Natuurrijk Rekken
Flowerpower
Veel warme dagen zijn er nog niet geweest, maar het is wel gewoon zomer. Veel jonge vogels zijn al uitgevlogen, onzekere tijden tegemoet, en de mussen zijn onder onze dakpannen intussen zelfs alweer aan hun tweede broedsel begonnen.
In deze tijd van het jaar zijn de oevers van de Berkel op hun mooist, vooral langs het gedeelte stroomopwaarts van de stuw bij Rekken, waar in 2009 nieuwe geulen zijn gegraven die als een natuurlijke zandvang fungeren. Op die plek lopen de oevers heel geleidelijk af naar het open water. Hierdoor vind je hier naast elkaar heel veel verschillende leefmilieus, verlopend van droog naar nat. In de plantengroei zie je die variatie terug: naast elkaar groeien hier soorten die houden van droge, licht vochtige, natte of zelfs kletsnatte grond en alle overgangen daartussen.
In de natuur is dit een algemeen verschijnsel: waar geleidelijke overgangen bestaan, zie je de grootste soortenrijkdom. Daarbij kan het gaan om de overgang van droog naar nat, maar ook van voedselarm naar voedselrijk, kalkarm naar kalkrijk, donker naar licht, zout naar zoet enzovoort.

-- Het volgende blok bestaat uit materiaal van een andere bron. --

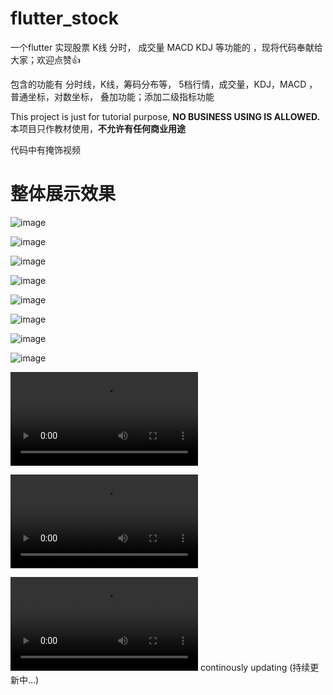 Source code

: # flutter_stock
一个flutter 实现股票 K线 分时， 成交量 MACD KDJ 等功能的 ，现将代码奉献给大家；欢迎点赞👍

包含的功能有 分时线，K线，筹码分布等， 5档行情，成交量，KDJ，MACD ，普通坐标，对数坐标， 叠加功能；添加二级指标功能



This project is just for tutorial purpose, <b>NO BUSINESS USING IS ALLOWED.</b><br/>
本项目只作教材使用，<b>不允许有任何商业用途</b>

代码中有掩饰视频

# 整体展示效果


![image](https://github.com/doaspx/flutter_stock/blob/master/assets/5.png)


![image](https://github.com/doaspx/flutter_stock/blob/master/assets/6.png)


![image](https://github.com/doaspx/flutter_stock/blob/master/assets/7.png)


![image](https://github.com/doaspx/flutter_stock/blob/master/assets/8.png)




![image](https://github.com/doaspx/flutter_stock/blob/master/assets/1.png)


![image](https://github.com/doaspx/flutter_stock/blob/master/assets/2.png)


![image](https://github.com/doaspx/flutter_stock/blob/master/assets/3.png)


![image](https://github.com/doaspx/flutter_stock/blob/master/assets/4.png)



![image](https://github.com/doaspx/flutter_stock/blob/master/assets/1599294938092029.mp4)


![image](https://github.com/doaspx/flutter_stock/blob/master/assets/1599295463722674.mp4)


![image](https://github.com/doaspx/flutter_stock/blob/master/assets/1599295780939137.mp4)
continously updating (持续更新中...)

Op plaatsen met een scherpe overgang tussen twee leefmilieus is de rijkdom aan plantensoorten meestal veel lager. Aan de Berkel is dit verschil heel goed te zijn. Vergelijk maar eens foto 1 met foto 2. Foto 1 is genomen op een plek waar de rivier ooit is rechtgetrokken en een steile, eigenlijk onnatuurlijke oever is aangelegd met een plotselinge overgang van land naar water. Foto 2 laat goed zien hoe rijk de natuur zich op een flauwe oever heeft ontwikkeld.
Steile oever | Flauwe oever |
Plaatjes zeggen vaak meer dan woorden. Daarom staan hieronder foto’s van enkele opvallende plantensoorten die hier groeien. Die staan op een bepaalde volgorde: van de plantensoorten die hoog en droog op de oever groeien naar de soorten die het liefst met hun wortels in het water staan.
Teunisbloem | Grote ratelaar | Valeriaan |
Kattenstaart | Moerasvergeet-mij-nietje |
Gele maskerbloem, een verwilderde zeldzaamheid uit Noord-Amerika |
Gele lis |
In de laatste jaren heeft vooral de grote ratelaar zich op de Berkeloever enorm uitgebreid. De grote ratelaar is eenjarig, wat betekent dat de planten zelf niet overwinteren, maar in de herfst afsterven en als zaad het koude jaargetijde overleven. Het bijzondere aan de grote ratelaar is dat deze parasiteert op andere planten, vooral op grassen. Al aan het eind van de winter groeit uit het ratelaarzaadje een wortel, die al groeiende op zoek gaat naar de wortel van een andere plant en daarmee vergroeit. De ratelaar tapt hiermee als het ware water af met de daarin opgeloste voedingsstoffen (mineralen), die de gastheerplant met zijn eigen wortels uit de bodem opneemt. Maar de ratelaar is niet helemaal afhankelijk van zijn gastheer. De plant kan desnoods helemaal op eigen wortels groeien, al blijft deze dan wat kleiner, en heeft bovendien zelf bladgroen om met zonlicht eigen voedingsstoffen te maken (fotosynthese). Daarom wordt de grote ratelaar een halfparasiet genoemd. Als in de nazomer de zaden rijp zijn maken ze in de wind een rammelend geluid, vandaar de naam van de plant.
Een veldje ratelaars |
Natuurbeheerders zijn vaak blij met het verschijnen van de grote ratelaar. Door hun halfparasitaire levenswijze remmen ze de groei van grassen, waardoor andere plantensoorten meer kans krijgen zich in de graslanden te vestigen. Het aantal plantensoorten, en daardoor ook het aantal diersoorten dat van deze planten leeft, zoals vlinders en andere insecten, neemt daardoor toe. En dat is nu precies wat natuurbeheerders en natuurliefhebbers graag zien gebeuren!